[Start of Attachment]
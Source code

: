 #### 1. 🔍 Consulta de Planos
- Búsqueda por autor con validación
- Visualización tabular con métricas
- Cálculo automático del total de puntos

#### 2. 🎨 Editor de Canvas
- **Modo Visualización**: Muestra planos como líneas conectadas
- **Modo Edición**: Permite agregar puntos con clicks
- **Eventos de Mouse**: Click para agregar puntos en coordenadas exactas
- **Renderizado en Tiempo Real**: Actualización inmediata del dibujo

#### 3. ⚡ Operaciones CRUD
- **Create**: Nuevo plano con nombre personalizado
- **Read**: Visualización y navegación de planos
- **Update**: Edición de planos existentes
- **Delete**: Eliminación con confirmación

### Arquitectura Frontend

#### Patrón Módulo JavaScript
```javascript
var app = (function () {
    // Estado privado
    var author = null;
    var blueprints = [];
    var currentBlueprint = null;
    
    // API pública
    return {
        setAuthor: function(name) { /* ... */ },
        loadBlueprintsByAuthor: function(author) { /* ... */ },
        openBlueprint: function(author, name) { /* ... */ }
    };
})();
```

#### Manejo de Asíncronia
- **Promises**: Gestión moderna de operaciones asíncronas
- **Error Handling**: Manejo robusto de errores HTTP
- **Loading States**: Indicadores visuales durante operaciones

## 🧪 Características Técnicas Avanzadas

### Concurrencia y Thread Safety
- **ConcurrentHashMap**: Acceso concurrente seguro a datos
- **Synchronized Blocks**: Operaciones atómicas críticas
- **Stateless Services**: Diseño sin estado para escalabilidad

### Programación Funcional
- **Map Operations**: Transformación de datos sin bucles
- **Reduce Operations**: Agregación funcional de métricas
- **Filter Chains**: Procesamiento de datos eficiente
[End of Attachment]
EXERCISE DETAILS:
Look over the entries above. Copy every line that contains the word "Modo".

RESULT FOR THIS EXERCISE:
- **Modo Visualización**: Muestra planos como líneas conectadas
- **Modo Edición**: Permite agregar puntos con clicks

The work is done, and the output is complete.